The Fishers, Welsh style!

The Fishers, Welsh style!
Our adventures moving our home and family from Cardiff, Wales, UK to Fort Worth, Texas, U. S. A.

Wednesday, 20 August 2014

Shots

Even though this is Texas, I'm not talking about guns or tequilas, but vaccinations. I've always been an advocate of childhood vaccinations. When Alice was a baby there was some controversy surrounding the safety of the Measles, Mumps and Rubella (MMR) vaccine, and many parents chose not to vaccinate against these life-threatening diseases, unsurprisingly to me there was a measles outbreak in Wales last summer. Suffice to say, we had followed the immunisation program recommended in the UK and the three of them were completely up-to-date.

When I began the school enrollment process I discovered that they will not allow children to start school without fulfilling the 'Texas Minimum State Vaccine Requirements', and have the paperwork to prove it.  I compare their vaccine records with the list:

Four doses of Diphtheria/Tetanus/Pertussis, check.
Four doses of Polio, check.
Two doses of MMR, check.
Varicella (chicken pox), had it.
Two doses of Hepatitis A, no.
Two doses of Hepatitis B, no.

A quick Google search and we find a local pharmacy with a walk-in clinic that does the hepatitis vaccinations, so off we go. We walk to the back of the supermarket-sized pharmacy and check in to the clinic. Whilst we wait for our appointment, the pharmacist at the counter answers the phone "Hello Walgreen's, how can I help you feel well today?", an image springs to my mind of the pharmacy in St. Mellons where any kind of customer satisfaction is low on their list of priorities, and I have to stifle a laugh. When we get in to our appointment, the nurse informs me that she can't treat under 7's, Evan will have to see a paediatrician, but for $170 each (gulp) Alice and David get the first in the course of their Hepatitis vaccinations.

The search for a paediatrician for Evan then began. Of course, you can't see a doctor without medical insurance, and we're not "in the system" yet, it's going to be a week before we show up on the policy. Even with our insurance details we would have to wait 3 weeks for an appointment for the initial "well check". Our options were an emergency medical clinic (that'll be $240 please) or the Tarrant County Public Health Office, who will vaccinate uninsured kids for $25 but you have to be there before 8am and then anticipate a long wait.

Then the phone rings, it's the nurse from the boys school. Yes, they have a full-time nurse (and a police officer) at the school; why it can't be set up so she can administer childhood vaccinations is beyond me.

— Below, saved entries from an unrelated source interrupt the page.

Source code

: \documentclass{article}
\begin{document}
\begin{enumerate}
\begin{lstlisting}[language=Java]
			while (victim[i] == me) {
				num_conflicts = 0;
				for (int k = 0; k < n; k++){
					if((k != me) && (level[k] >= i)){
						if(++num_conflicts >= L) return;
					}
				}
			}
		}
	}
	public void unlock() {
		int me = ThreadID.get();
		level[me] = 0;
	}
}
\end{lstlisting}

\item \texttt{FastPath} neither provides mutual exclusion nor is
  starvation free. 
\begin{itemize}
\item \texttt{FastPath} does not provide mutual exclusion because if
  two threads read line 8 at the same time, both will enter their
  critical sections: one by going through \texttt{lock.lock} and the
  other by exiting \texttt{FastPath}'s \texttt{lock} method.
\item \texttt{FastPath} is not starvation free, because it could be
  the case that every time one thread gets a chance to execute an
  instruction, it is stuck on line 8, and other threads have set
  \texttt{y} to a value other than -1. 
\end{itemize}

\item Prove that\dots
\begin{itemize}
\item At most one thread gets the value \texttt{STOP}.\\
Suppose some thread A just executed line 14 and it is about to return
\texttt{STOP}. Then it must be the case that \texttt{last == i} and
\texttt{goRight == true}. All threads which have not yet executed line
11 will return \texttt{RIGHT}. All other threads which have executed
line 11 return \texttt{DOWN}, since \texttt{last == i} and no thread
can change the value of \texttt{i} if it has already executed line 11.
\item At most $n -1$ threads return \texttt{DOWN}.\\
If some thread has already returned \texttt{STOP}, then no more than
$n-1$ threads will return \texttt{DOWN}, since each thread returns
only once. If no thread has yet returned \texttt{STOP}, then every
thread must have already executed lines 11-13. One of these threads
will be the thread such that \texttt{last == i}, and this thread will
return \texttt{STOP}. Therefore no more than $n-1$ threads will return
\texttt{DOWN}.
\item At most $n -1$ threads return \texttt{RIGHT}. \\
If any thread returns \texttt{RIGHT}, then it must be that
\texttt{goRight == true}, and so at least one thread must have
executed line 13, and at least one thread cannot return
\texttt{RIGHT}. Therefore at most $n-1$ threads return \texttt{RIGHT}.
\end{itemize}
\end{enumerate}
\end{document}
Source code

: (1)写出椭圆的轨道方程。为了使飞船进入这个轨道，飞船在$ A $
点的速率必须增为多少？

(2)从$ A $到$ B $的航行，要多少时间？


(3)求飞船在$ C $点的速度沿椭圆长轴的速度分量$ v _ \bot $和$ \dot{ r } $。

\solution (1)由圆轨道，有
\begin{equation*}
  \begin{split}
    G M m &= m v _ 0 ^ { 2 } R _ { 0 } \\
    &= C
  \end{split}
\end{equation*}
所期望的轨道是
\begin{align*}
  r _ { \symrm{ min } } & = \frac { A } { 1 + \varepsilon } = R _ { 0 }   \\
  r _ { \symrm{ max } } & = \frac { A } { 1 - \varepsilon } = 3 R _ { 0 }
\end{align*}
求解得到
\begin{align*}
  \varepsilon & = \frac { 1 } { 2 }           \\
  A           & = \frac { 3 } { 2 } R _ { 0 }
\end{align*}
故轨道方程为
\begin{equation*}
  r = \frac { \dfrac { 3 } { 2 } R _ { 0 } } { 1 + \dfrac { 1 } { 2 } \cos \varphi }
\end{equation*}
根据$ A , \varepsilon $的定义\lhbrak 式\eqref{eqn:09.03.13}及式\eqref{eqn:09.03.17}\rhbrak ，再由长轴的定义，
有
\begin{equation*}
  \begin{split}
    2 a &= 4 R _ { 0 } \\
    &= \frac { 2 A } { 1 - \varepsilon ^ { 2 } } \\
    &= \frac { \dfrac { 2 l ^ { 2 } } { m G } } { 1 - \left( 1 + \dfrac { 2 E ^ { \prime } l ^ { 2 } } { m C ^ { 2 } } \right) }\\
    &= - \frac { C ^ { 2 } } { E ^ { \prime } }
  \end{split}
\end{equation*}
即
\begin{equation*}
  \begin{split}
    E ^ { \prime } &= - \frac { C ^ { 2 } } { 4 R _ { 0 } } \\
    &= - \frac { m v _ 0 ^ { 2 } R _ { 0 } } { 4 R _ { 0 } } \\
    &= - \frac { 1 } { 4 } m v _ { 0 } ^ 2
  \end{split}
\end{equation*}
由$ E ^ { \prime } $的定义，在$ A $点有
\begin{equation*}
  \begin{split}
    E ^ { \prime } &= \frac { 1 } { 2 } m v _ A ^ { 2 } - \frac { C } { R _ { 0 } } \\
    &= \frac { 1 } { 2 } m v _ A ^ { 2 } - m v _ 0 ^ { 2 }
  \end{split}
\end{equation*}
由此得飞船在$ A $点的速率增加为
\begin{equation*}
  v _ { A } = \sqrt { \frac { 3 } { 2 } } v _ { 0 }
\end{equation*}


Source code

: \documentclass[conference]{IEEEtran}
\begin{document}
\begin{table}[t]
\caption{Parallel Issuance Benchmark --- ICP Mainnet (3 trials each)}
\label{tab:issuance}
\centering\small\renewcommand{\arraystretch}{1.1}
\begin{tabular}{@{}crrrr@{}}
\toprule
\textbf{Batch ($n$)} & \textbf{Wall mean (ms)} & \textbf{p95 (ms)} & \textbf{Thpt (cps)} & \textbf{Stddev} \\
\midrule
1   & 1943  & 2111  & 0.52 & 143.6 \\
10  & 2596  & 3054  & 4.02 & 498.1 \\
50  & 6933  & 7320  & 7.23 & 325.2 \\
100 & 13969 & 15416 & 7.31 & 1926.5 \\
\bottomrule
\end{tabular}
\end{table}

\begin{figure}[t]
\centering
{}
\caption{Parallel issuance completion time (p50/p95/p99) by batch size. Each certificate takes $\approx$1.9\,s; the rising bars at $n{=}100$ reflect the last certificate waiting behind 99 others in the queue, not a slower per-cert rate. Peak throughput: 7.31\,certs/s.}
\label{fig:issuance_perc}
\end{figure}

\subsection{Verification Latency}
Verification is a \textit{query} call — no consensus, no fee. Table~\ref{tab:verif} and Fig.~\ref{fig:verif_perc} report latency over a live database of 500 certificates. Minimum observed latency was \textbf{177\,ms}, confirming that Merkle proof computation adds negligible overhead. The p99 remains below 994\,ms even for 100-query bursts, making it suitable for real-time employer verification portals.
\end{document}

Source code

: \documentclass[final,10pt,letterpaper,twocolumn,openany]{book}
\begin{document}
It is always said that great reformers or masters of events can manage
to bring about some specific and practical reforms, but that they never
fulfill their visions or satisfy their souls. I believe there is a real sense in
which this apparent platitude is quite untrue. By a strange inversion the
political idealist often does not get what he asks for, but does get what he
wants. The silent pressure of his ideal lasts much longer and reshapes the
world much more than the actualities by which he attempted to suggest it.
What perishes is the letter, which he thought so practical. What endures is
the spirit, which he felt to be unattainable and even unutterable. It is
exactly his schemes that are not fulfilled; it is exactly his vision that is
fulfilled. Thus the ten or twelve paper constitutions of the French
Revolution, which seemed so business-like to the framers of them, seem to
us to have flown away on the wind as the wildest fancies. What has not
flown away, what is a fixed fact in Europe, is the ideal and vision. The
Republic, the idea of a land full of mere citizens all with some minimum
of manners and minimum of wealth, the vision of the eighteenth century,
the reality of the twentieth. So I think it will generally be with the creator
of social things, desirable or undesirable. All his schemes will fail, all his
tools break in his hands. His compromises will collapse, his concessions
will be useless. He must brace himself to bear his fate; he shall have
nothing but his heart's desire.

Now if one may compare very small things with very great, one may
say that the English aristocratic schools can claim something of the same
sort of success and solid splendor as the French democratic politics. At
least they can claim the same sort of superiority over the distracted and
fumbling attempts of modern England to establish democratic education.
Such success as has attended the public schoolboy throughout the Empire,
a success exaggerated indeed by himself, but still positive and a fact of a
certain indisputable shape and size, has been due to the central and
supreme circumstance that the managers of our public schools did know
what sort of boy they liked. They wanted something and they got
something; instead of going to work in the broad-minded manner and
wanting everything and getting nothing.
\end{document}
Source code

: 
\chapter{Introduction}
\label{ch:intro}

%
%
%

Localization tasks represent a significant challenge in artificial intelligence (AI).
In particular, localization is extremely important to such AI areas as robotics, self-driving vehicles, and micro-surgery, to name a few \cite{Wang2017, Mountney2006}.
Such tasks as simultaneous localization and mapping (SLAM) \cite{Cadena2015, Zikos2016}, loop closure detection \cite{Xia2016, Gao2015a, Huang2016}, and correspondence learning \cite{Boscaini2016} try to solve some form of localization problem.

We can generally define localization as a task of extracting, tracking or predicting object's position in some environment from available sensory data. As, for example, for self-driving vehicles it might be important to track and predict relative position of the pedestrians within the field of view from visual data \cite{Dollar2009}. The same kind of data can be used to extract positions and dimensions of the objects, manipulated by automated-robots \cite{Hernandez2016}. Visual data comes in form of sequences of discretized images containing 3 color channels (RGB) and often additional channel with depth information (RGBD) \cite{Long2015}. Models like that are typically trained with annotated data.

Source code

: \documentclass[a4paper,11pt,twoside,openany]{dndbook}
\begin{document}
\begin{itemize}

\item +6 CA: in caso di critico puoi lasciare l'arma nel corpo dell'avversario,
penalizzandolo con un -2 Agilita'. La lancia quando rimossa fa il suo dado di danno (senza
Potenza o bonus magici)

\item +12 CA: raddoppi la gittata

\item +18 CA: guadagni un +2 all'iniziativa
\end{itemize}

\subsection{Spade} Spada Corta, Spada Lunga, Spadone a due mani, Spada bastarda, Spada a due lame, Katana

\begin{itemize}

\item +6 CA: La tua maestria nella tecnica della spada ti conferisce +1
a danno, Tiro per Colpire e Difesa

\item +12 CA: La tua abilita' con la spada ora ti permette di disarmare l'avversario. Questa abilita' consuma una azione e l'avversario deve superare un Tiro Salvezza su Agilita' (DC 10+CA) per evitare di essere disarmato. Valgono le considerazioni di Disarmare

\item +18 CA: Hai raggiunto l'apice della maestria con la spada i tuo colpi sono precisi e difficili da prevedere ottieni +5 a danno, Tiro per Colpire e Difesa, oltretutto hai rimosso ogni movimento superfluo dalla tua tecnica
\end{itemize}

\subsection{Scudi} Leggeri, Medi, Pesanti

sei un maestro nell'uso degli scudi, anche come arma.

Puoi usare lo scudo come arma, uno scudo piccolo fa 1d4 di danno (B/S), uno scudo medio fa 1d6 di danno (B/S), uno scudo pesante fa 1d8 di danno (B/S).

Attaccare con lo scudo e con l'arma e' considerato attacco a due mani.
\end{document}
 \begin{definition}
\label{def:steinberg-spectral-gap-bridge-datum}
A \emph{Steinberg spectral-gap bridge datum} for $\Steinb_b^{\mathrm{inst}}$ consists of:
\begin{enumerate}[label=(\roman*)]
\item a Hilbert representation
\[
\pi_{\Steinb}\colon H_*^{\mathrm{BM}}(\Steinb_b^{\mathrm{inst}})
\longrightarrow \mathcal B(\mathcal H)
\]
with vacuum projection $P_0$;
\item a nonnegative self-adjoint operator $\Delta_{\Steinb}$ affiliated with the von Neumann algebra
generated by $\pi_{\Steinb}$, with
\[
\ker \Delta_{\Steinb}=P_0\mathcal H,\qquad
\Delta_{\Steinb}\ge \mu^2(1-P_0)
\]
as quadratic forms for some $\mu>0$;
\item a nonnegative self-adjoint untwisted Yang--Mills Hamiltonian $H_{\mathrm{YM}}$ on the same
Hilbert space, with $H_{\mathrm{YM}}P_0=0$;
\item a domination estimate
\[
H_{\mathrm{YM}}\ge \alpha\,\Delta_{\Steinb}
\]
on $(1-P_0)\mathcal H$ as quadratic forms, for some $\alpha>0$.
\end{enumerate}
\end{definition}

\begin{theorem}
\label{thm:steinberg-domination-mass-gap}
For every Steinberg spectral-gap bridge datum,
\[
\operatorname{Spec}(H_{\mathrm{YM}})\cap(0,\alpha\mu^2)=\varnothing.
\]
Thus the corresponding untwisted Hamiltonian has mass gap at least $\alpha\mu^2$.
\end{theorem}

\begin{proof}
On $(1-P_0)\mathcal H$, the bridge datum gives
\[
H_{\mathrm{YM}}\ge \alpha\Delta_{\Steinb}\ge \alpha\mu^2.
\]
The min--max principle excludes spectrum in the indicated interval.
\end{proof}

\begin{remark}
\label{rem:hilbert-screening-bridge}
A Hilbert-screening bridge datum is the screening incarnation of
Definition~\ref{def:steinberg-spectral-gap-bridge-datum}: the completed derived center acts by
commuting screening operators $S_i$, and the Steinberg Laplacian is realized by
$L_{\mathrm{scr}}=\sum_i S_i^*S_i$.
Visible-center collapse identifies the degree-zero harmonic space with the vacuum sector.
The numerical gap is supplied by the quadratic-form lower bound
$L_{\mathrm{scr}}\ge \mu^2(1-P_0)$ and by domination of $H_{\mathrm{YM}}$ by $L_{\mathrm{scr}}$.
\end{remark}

They all need another dose of Diphtheria/Tetanus/Pertussis and Polio, because 'Texas State Law' states they must have had the final one of the series on or after their 4th birthday, but in the UK it's done between 3.5 and 4 years. They had it a few months too early and there is absolutely no flexibility in this, and no opting out without going through a lengthy process of appeals. I may be pro-immunistaion, but I still think medical intervention should be a choice.

We're up and out of the house by 7am to make it down to the Tarrant County Public Health Center in Watuaga. We arrive at 7:30am and there's already a long queue, it's half an hour before they open the doors.

Pretty isn't it, reminds me of Newport, except there's plenty of parking.
An hour later we're at the front of the queue. They take the kids' immuisation records and we we're given numbered tickets and forms to fill out.  By 9am we'd completed all the documentation, paid our $75, and were told to come back in 2 hours for the injections. We popped home for an hour and returned at 11am. Wait, wait, (thank goodness for devices and some friendly banter in the waiting room), wait, and at 12:45pm we are called in. The kids get their 'shots' and the hallowed official Tarrant County Immunisation Record sheets on to which they have transferred their entire immunisation history. We've just got to go back to their schools again now to drop them off to the nurses.

They are milking it; Rob has promised them a special treat of
their choosing if they are good and patient at the health clinic.